Le personnage central du roman n’est pas elle, ni sa mère souvent absente et errant sans but sur les routes; c’est Etienne Vollard, géant massif comme la Grande Chartreuse. Pierre Péju, avec habileté, nous donne un portrait précis de cet homme solitaire et renfermé, doté d’une mémoire prodigieuse qui lui permet de mémoriser sans effort de multiples textes littéraires :
" Vollard paraissait nimbé de solitude. Un ruissellement constant sur son corps, dans ses yeux sombres, dans ses gestes, et même son sourire, car il nous souriait parfois, pas tristement ni servilement, mais lumineusement. Ce n’était pas à nous qu’il souriait, mais à quelque chose d’infiniment plus vaste. C’était un sourire de solitude… ".

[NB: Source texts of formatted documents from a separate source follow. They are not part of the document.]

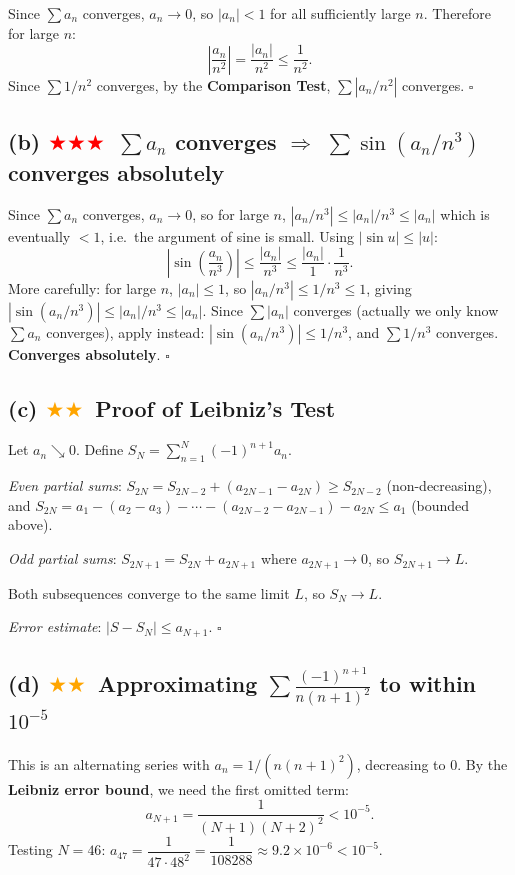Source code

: \documentclass[12pt,a4paper]{article}
\newcommand{\medium}{\textcolor{orange}{$\bigstar\bigstar$}}
\newcommand{\hard}{\textcolor{red}{$\bigstar\bigstar\bigstar$}}
\begin{document}
Since $\sum a_n$ converges, $a_n\to 0$, so $|a_n|<1$ for all sufficiently large $n$.  Therefore for large $n$:
\[
  \left|\frac{a_n}{n^2}\right| = \frac{|a_n|}{n^2} \leq \frac{1}{n^2}.
\]
Since $\sum 1/n^2$ converges, by the \textbf{Comparison Test}, $\sum |a_n/n^2|$ converges.  $\square$

\subsection*{(b) \hard\ $\sum a_n$ converges $\Rightarrow$ $\sum \sin(a_n/n^3)$ converges absolutely}

Since $\sum a_n$ converges, $a_n\to 0$, so for large $n$, $|a_n/n^3|\leq |a_n|/n^3 \leq |a_n|$ which is eventually $< 1$, i.e.\ the argument of sine is small.  Using $|\sin u|\leq |u|$:
\[
  \left|\sin\!\left(\frac{a_n}{n^3}\right)\right| \leq \frac{|a_n|}{n^3} \leq \frac{|a_n|}{1} \cdot \frac{1}{n^3}.
\]
More carefully: for large $n$, $|a_n|\leq 1$, so $|a_n/n^3|\leq 1/n^3\leq 1$, giving $|\sin(a_n/n^3)|\leq |a_n|/n^3\leq |a_n|$.  Since $\sum|a_n|$ converges (actually we only know $\sum a_n$ converges), apply instead: $|\sin(a_n/n^3)|\leq 1/n^3$, and $\sum 1/n^3$ converges.  \textbf{Converges absolutely}. $\square$

\subsection*{(c) \medium\ Proof of Leibniz's Test}

Let $a_n\searrow 0$.  Define $S_N=\sum_{n=1}^N(-1)^{n+1}a_n$.

\textit{Even partial sums}: $S_{2N}=S_{2N-2}+(a_{2N-1}-a_{2N})\geq S_{2N-2}$ (non-decreasing), and $S_{2N}=a_1-(a_2-a_3)-\cdots-(a_{2N-2}-a_{2N-1})-a_{2N}\leq a_1$ (bounded above).

\textit{Odd partial sums}: $S_{2N+1}=S_{2N}+a_{2N+1}$ where $a_{2N+1}\to 0$, so $S_{2N+1}\to L$.

Both subsequences converge to the same limit $L$, so $S_N\to L$.

\textit{Error estimate}: $|S-S_N|\leq a_{N+1}$.  $\square$

\subsection*{(d) \medium\ Approximating $\sum\frac{(-1)^{n+1}}{n(n+1)^2}$ to within $10^{-5}$}

This is an alternating series with $a_n=1/(n(n+1)^2)$, decreasing to $0$.  By the \textbf{Leibniz error bound}, we need the first omitted term:
\[
  a_{N+1} = \frac{1}{(N+1)(N+2)^2} < 10^{-5}.
\]
Testing $N=46$: $a_{47}=\dfrac{1}{47\cdot 48^2}=\dfrac{1}{108288}\approx 9.2\times 10^{-6}<10^{-5}$.
\end{document}
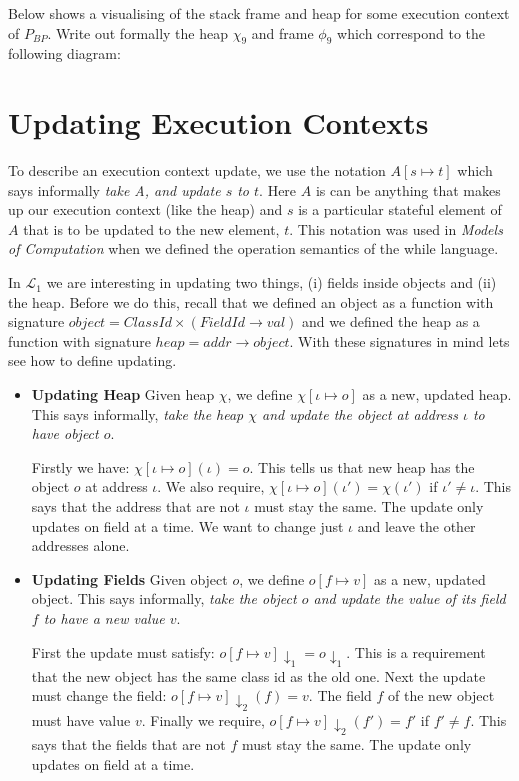 \begin{example}
Below shows a visualising of the stack frame and heap for 
some execution context of $P_{BP}$.
Write out formally the heap $\chi_9$ and frame $\phi_9$ 
which correspond to the following diagram:

\end{example}


\frmrule



\section{Updating Execution Contexts}

To describe an execution context update, we use the notation 
$A[s \mapsto t]$ which says informally \textit{take A, and update
$s$ to $t$}. Here $A$ is can be anything that makes up our execution context 
(like the heap) and $s$ is a particular stateful element of $A$ that is to be 
updated to the new element, $t$. This notation was used in 
\textit{Models of Computation} when we defined the operation semantics of the 
while language.

In $\mathcal{L}_1$ we are interesting in updating two things, (i) fields inside objects and 
(ii) the heap. Before we do this, recall that we defined an object as a 
function with signature $object = ClassId \times (FieldId \rightarrow val)$ 
and we defined the heap as a function with signature
$heap = addr \rightarrow object$. With these signatures in mind lets see 
how to define updating.

\begin{itemize}   
\renewcommand{\labelitemi}{$\Box$}
\item \textbf{Updating Heap}
Given heap $\chi$, we define $\chi[\iota \mapsto o]$ as a new, updated heap.
This says informally, \textit{take the heap $\chi$ and update the 
object at address $\iota$ to have object $o$}.

Firstly we have: $\chi[\iota \mapsto o](\iota) = o$. 
This tells us that new heap has the object $o$ at address $\iota$.
We also require, $\chi[\iota \mapsto o](\iota') = \chi(\iota')$ if $\iota' \neq \iota$. 
This says that the address that are not $\iota$ must stay the same.
The update only updates on field at a time. We want to change just $\iota$ and leave 
the other addresses alone.
\item \textbf{Updating Fields} 
Given object $o$, we define $o[f \mapsto v]$ as a new, updated object.
This says informally, \textit{take the object $o$ and update the 
value of its field $f$ to have a new value $v$}.

First the update must satisfy: $o[f \mapsto v] \downarrow_1 = o \downarrow_1$. 
This is a requirement that the new object has the same class id as the old one.
Next the update must change the field: $o[f \mapsto v] \downarrow_2 (f) = v$.
The field $f$ of the new object must have value $v$. 
Finally we require, $o[f \mapsto v] \downarrow_2 (f') = f'$ if $f' \neq f$. 
This says that the fields that are not $f$ must stay the same.
The update only updates on field at a time.
\end{itemize}

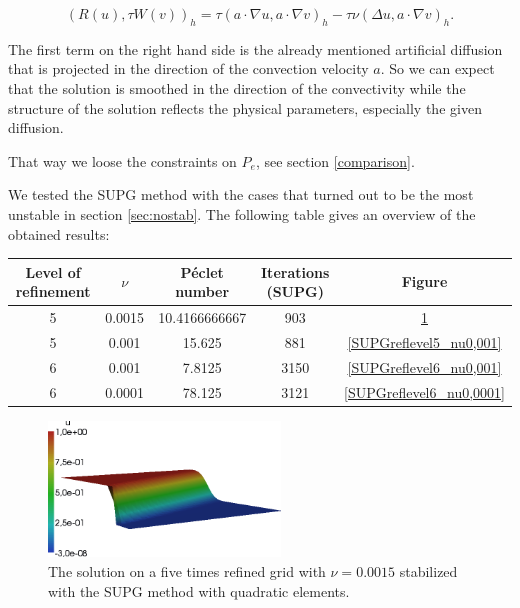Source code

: \documentclass[a4paper, 11pt, twoside]{article}
\begin{document}
	\[\left(R(u), \tau W(v)\right)_{h} = \tau(a \cdot \nabla u, a \cdot \nabla v)_{h} - \tau\nu(\Delta u, a \cdot \nabla v)_{h}.\]
	
The first term on the right hand side is the already mentioned artificial diffusion that is projected in the direction of the convection velocity $a$. So we can expect that the solution is smoothed in the direction of the convectivity while the structure of the solution reflects the physical parameters, especially the given diffusion.

That way we loose the constraints on $P_{e}$, see section \ref{comparison}.

We tested the SUPG method with the cases that turned out to be the most unstable in section \ref{sec:nostab}. The following table gives an overview of the obtained results:

\begin{center}
\begin{tabular}{c|c|c|c|c}
\textbf{Level of refinement} & $\nu$ & \textbf{P\'{e}clet number} & \textbf{Iterations (SUPG)} & \textbf{Figure} \\ \hline\hline
5 & 0.0015 & 10.4166666667	& 903 & \ref{SUPGreflevel5_nu0,0015}\\
5 & 0.001 & 15.625	& 881 & \ref{SUPGreflevel5_nu0,001} \\ \hline
6 & 0.001 & 7.8125	& 3150 & \ref{SUPGreflevel6_nu0,001} \\
6 & 0.0001 & 78.125 & 3121 & \ref{SUPGreflevel6_nu0,0001}
\end{tabular}
\end{center}

\begin{figure}[htbp]
\begin{center}
\includegraphics[width=0.55\textwidth]{fig/SUPG_5_0,0015_quad.png}
\caption{The solution on a five times refined grid with $\nu = 0.0015$ stabilized with the SUPG method with quadratic elements.}
\label{SUPGreflevel5_nu0,0015}
\end{center}
\end{figure}
\end{document}
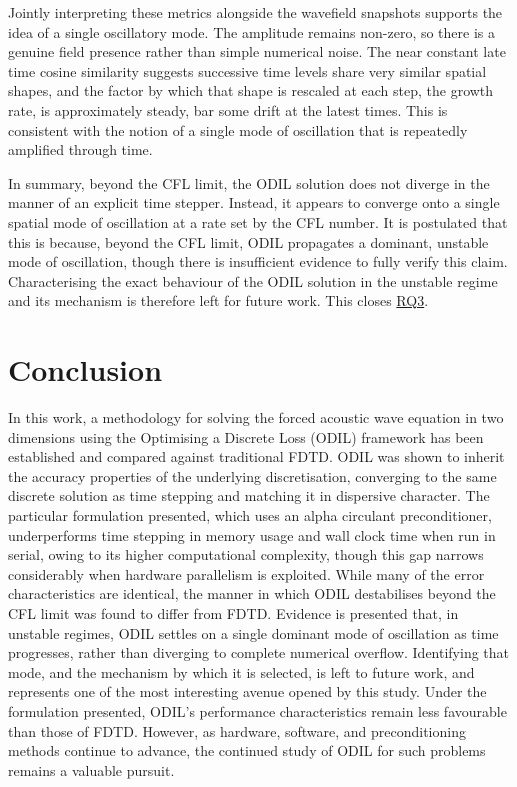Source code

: \documentclass[final-report]{report-template}
\begin{document}
\newpage
Jointly interpreting these metrics alongside the wavefield snapshots supports the idea of a single oscillatory mode. The amplitude remains non-zero, so there is a genuine field presence rather than simple numerical noise. The near constant late time cosine similarity suggests successive time levels share very similar spatial shapes, and the factor by which that shape is rescaled at each step, the growth rate, is approximately steady, bar some drift at the latest times. This is consistent with the notion of a single mode of oscillation that is repeatedly amplified through time.

In summary, beyond the CFL limit, the ODIL solution does not diverge in the manner of an explicit time stepper. Instead, it appears to converge onto a single spatial mode of oscillation at a rate set by the CFL number. It is postulated that this is because, beyond the CFL limit, ODIL propagates a dominant, unstable mode of oscillation, though there is insufficient evidence to fully verify this claim. Characterising the exact behaviour of the ODIL solution in the unstable regime and its mechanism is therefore left for future work. This closes \hyperref[rq:3]{RQ3}.  

\newpage
\section{Conclusion}

In this work, a methodology for solving the forced acoustic wave equation in two dimensions using the Optimising a Discrete Loss (ODIL) framework has been established and compared against traditional FDTD. ODIL was shown to inherit the accuracy properties of the underlying discretisation, converging to the same discrete solution as time stepping and matching it in dispersive character. The particular formulation presented, which uses an alpha circulant preconditioner, underperforms time stepping in memory usage and wall clock time when run in serial, owing to its higher computational complexity, though this gap narrows considerably when hardware parallelism is exploited. While many of the error characteristics are identical, the manner in which ODIL destabilises beyond the CFL limit was found to differ from FDTD. Evidence is presented that, in unstable regimes, ODIL settles on a single dominant mode of oscillation as time progresses, rather than diverging to complete numerical overflow. Identifying that mode, and the mechanism by which it is selected, is left to future work, and represents one of the most interesting avenue opened by this study. Under the formulation presented, ODIL's performance characteristics remain less favourable than those of FDTD. However, as hardware, software, and preconditioning methods continue to advance, the continued study of ODIL for such problems remains a valuable pursuit.
\end{document}
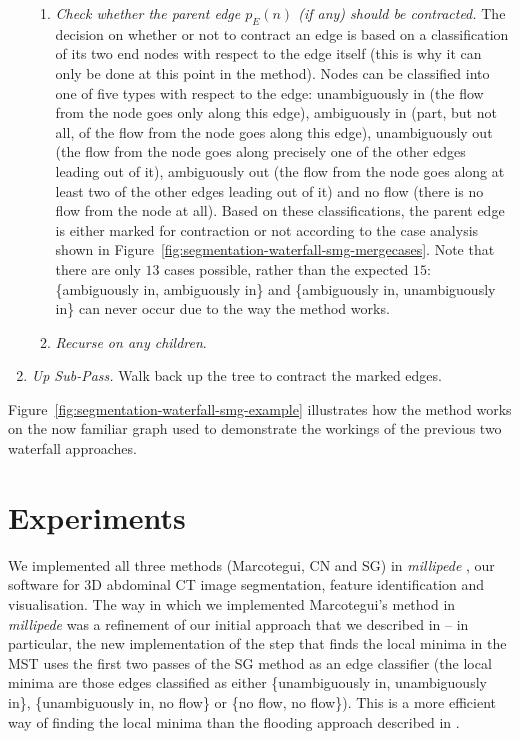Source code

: \documentclass[preprint,a4paper]{elsarticle}
\begin{document}
\begin{enumerate}
\begin{enumerate}
\item \emph{Check whether the parent edge $p_E(n)$ (if any) should be contracted.} The decision on whether or not to contract an edge is based on a classification of its two end nodes with respect to the edge itself (this is why it can only be done at this point in the method). Nodes can be classified into one of five types with respect to the edge: unambiguously in (the flow from the node goes only along this edge), ambiguously in (part, but not all, of the flow from the node goes along this edge), unambiguously out (the flow from the node goes along precisely one of the other edges leading out of it), ambiguously out (the flow from the node goes along at least two of the other edges leading out of it) and no flow (there is no flow from the node at all). Based on these classifications, the parent edge is either marked for contraction or not according to the case analysis shown in Figure~\ref{fig:segmentation-waterfall-smg-mergecases}. Note that there are only $13$ cases possible, rather than the expected $15$: \{ambiguously in, ambiguously in\} and \{ambiguously in, unambiguously in\} can never occur due to the way the method works.

\item \emph{Recurse on any children}.
\end{enumerate}

\item \emph{Up Sub-Pass.} Walk back up the tree to contract the marked edges.

\end{enumerate}

\noindent Figure~\ref{fig:segmentation-waterfall-smg-example} illustrates how the method works on the now familiar graph used to demonstrate the workings of the previous two waterfall approaches.

\section{Experiments}
\label{sec:experiments}

We implemented all three methods (Marcotegui, CN and SG) in \emph{millipede} \cite{millipede}, our software for 3D abdominal CT image segmentation, feature identification and visualisation. The way in which we implemented Marcotegui's method in \emph{millipede} was a refinement of our initial approach that we described in \cite{golodetz08} -- in particular, the new implementation of the step that finds the local minima in the MST uses the first two passes of the SG method as an edge classifier (the local minima are those edges classified as either \{unambiguously in, unambiguously in\}, \{unambiguously in, no flow\} or \{no flow, no flow\}). This is a more efficient way of finding the local minima than the flooding approach described in \cite{golodetz08}.
\end{document}
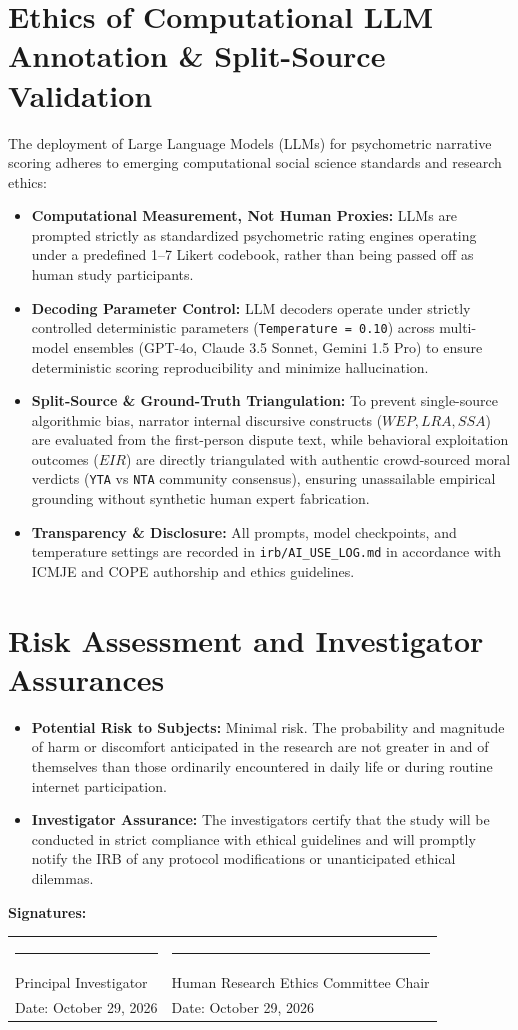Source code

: \documentclass[11pt,a4paper]{article}
\begin{document}
\section{Ethics of Computational LLM Annotation \& Split-Source Validation}
The deployment of Large Language Models (LLMs) for psychometric narrative scoring adheres to emerging computational social science standards and research ethics:
\begin{itemize}
    \item \textbf{Computational Measurement, Not Human Proxies:} LLMs are prompted strictly as standardized psychometric rating engines operating under a predefined 1--7 Likert codebook, rather than being passed off as human study participants.
    \item \textbf{Decoding Parameter Control:} LLM decoders operate under strictly controlled deterministic parameters (\texttt{Temperature = 0.10}) across multi-model ensembles (GPT-4o, Claude 3.5 Sonnet, Gemini 1.5 Pro) to ensure deterministic scoring reproducibility and minimize hallucination.
    \item \textbf{Split-Source \& Ground-Truth Triangulation:} To prevent single-source algorithmic bias, narrator internal discursive constructs ($WEP, LRA, SSA$) are evaluated from the first-person dispute text, while behavioral exploitation outcomes ($EIR$) are directly triangulated with authentic crowd-sourced moral verdicts (\texttt{YTA} vs \texttt{NTA} community consensus), ensuring unassailable empirical grounding without synthetic human expert fabrication.
    \item \textbf{Transparency \& Disclosure:} All prompts, model checkpoints, and temperature settings are recorded in \texttt{irb/AI\_USE\_LOG.md} in accordance with ICMJE and COPE authorship and ethics guidelines.
\end{itemize}

\section{Risk Assessment and Investigator Assurances}
\begin{itemize}
    \item \textbf{Potential Risk to Subjects:} Minimal risk. The probability and magnitude of harm or discomfort anticipated in the research are not greater in and of themselves than those ordinarily encountered in daily life or during routine internet participation.
    \item \textbf{Investigator Assurance:} The investigators certify that the study will be conducted in strict compliance with ethical guidelines and will promptly notify the IRB of any protocol modifications or unanticipated ethical dilemmas.
\end{itemize}

\vspace{3ex}
\noindent \textbf{Signatures:}\\[3ex]
\begin{tabular}{p{7cm}p{7cm}}
\rule{6cm}{0.4pt} & \rule{6cm}{0.4pt}\\
Principal Investigator & Human Research Ethics Committee Chair\\
Date: October 29, 2026 & Date: October 29, 2026
\end{tabular}
\end{document}

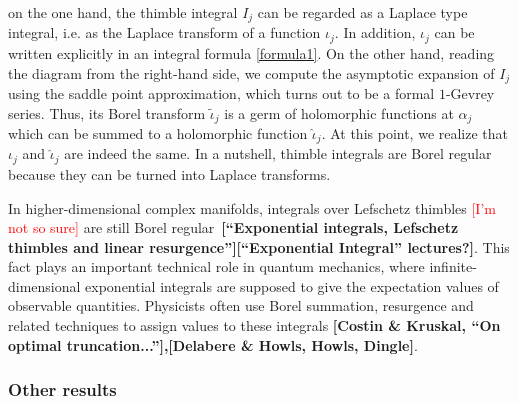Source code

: \documentclass{article}
\theoremstyle{definition}
\newcommand{\maps}{\colon}
\newcommand{\R}{\mathbb{R}}
\newcommand{\series}[1]{\tilde{#1}}
\begin{document}
on the one hand, the thimble integral $I_j$ can be regarded as a Laplace type integral, i.e. as the Laplace transform of a function $\iota_j$. In addition, $\iota_j$ can be written explicitly in an integral formula \eqref{formula1}. 
On the other hand, reading the diagram from the right-hand side, we compute the asymptotic expansion of $I_j$ using the saddle point approximation, which turns out to be a formal $1$-Gevrey series. Thus, its Borel transform $\series{\iota}_j$ is a germ of holomorphic functions at $\alpha_j$ which can be summed to a holomorphic function $\hat{\iota}_j$. At this point, we realize that $\iota_j$ and $\hat{\iota}_j$ are indeed the same. In a nutshell, thimble integrals are Borel regular because they can be turned into Laplace transforms.      


In higher-dimensional complex manifolds, integrals over Lefschetz thimbles \textcolor{red}{[I'm not so sure]} are still Borel regular~\textbf{[``Exponential integrals, Lefschetz thimbles and linear resurgence''][``Exponential Integral'' lectures?]}. This fact plays an important technical role in quantum mechanics, where infinite-dimensional exponential integrals are supposed to give the expectation values of observable quantities. Physicists often use Borel summation, resurgence and related techniques to assign values to these integrals \textbf{[Costin \& Kruskal, ``On optimal truncation...''],\cite{delabaere-howls,dingle1973asymptotic}[Delabere \& Howls, Howls, Dingle]}.





\subsubsection{Other results}
\end{document}
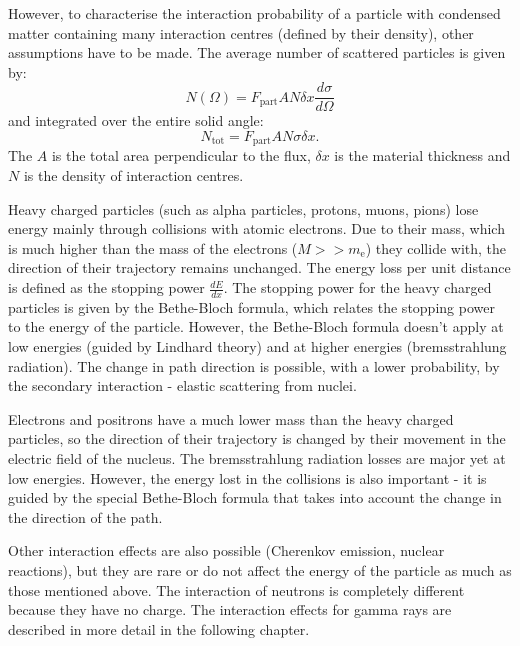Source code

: However, to characterise the interaction probability of a particle with condensed matter containing many interaction centres (defined by their density), other assumptions have to be made. The average number of scattered particles is given by:
 \begin{equation}
 N(\Omega) = F_{\textrm{part}}AN \delta x \frac{d\sigma}{d\Omega}
 \end{equation}
and integrated over the entire solid angle:
 \begin{equation}
 N_{\textrm{tot}} = F_{\textrm{part}}AN\sigma \delta x.
 \end{equation}
The $A$ is the total area perpendicular to the flux, $\delta x$ is the material thickness and $N$ is the density of interaction centres.
\par
Heavy charged particles (such as alpha particles, protons, muons, pions) lose energy mainly through collisions with atomic electrons. Due to their mass, which is much higher than the mass of the electrons ($M >> m_\textrm{e}$) they collide with, the direction of their trajectory remains unchanged. The energy loss per unit distance is defined as the stopping power $\frac{dE}{dx}$. The stopping power for the heavy charged particles is given by the Bethe-Bloch formula, which relates the stopping power to the energy of the particle. However, the Bethe-Bloch formula doesn't apply at low energies (guided by Lindhard theory) and at higher energies (bremsstrahlung radiation). The change in path direction is possible, with a lower probability, by the secondary interaction - elastic scattering from nuclei.
\par
Electrons and positrons have a much lower mass than the heavy charged particles, so the direction of their trajectory is changed by their movement in the electric field of the nucleus. The bremsstrahlung radiation losses are major yet at low energies. However, the energy lost in the collisions is also important - it is guided by the special Bethe-Bloch formula that takes into account the change in the direction of the path. 
\par
Other interaction effects are also possible (Cherenkov emission, nuclear reactions), but they are rare or do not affect the energy of the particle as much as those mentioned above. The interaction of neutrons is completely different because they have no charge. The interaction effects for gamma rays are described in more detail in the following chapter.  
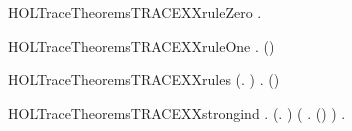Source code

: \begin{SaveVerbatim}{HOLTraceTheoremsTRACEXXruleZero}
\HOLTokenTurnstile{} \HOLSymConst{\HOLTokenForall{}}.   \HOLConst{\ensuremath{\epsilon}} 
\end{SaveVerbatim}
\newcommand{\HOLTraceTheoremsTRACEXXruleZero}{\UseVerbatim{HOLTraceTheoremsTRACEXXruleZero}}
\begin{SaveVerbatim}{HOLTraceTheoremsTRACEXXruleOne}
\HOLTokenTurnstile{} \HOLSymConst{\HOLTokenForall{}}    .  \HOLTokenTransBegin{}\HOLTokenTransEnd {} \HOLSymConst{\HOLTokenConj{}}     \HOLSymConst{\HOLTokenImp{}}   (\HOLSymConst{::}) 
\end{SaveVerbatim}
\newcommand{\HOLTraceTheoremsTRACEXXruleOne}{\UseVerbatim{HOLTraceTheoremsTRACEXXruleOne}}
\begin{SaveVerbatim}{HOLTraceTheoremsTRACEXXrules}
\HOLTokenTurnstile{} (\HOLSymConst{\HOLTokenForall{}}.   \HOLConst{\ensuremath{\epsilon}} ) \HOLSymConst{\HOLTokenConj{}}
   \HOLSymConst{\HOLTokenForall{}}    .  \HOLTokenTransBegin{}\HOLTokenTransEnd {} \HOLSymConst{\HOLTokenConj{}}     \HOLSymConst{\HOLTokenImp{}}   (\HOLSymConst{::}) 
\end{SaveVerbatim}
\newcommand{\HOLTraceTheoremsTRACEXXrules}{\UseVerbatim{HOLTraceTheoremsTRACEXXrules}}
\begin{SaveVerbatim}{HOLTraceTheoremsTRACEXXstrongind}
\HOLTokenTurnstile{} \HOLSymConst{\HOLTokenForall{}}.
       (\HOLSymConst{\HOLTokenForall{}}.   \HOLConst{\ensuremath{\epsilon}} ) \HOLSymConst{\HOLTokenConj{}}
       (\HOLSymConst{\HOLTokenForall{}}    .
             \HOLTokenTransBegin{}\HOLTokenTransEnd {} \HOLSymConst{\HOLTokenConj{}}     \HOLSymConst{\HOLTokenConj{}}     \HOLSymConst{\HOLTokenImp{}}   (\HOLSymConst{::}) ) \HOLSymConst{\HOLTokenImp{}}
       \HOLSymConst{\HOLTokenForall{}}  .     \HOLSymConst{\HOLTokenImp{}}    
\end{SaveVerbatim}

Au chevet d’Eva, plongée dans le coma, Vollard, l’homme des livres, essaie de conjurer son angoisse en récitant à la fillette des textes gravés depuis toujours dans sa mémoire :
" Silence. Visage de princesse. Masque de plâtre. Des phrases retentirent alors dans la chambre. Ces phrases, c’était bien lui, Vollard qui les prononçait. Voix haute. Voix puissante, articulant clairement un texte monté d’un autrefois lointain : " On eût dit un ange tant elle était belle; elle avait seulement les yeux fermés, mais on l’entendait respirer doucement, ce qui faisait voir qu’elle n’était pas morte " …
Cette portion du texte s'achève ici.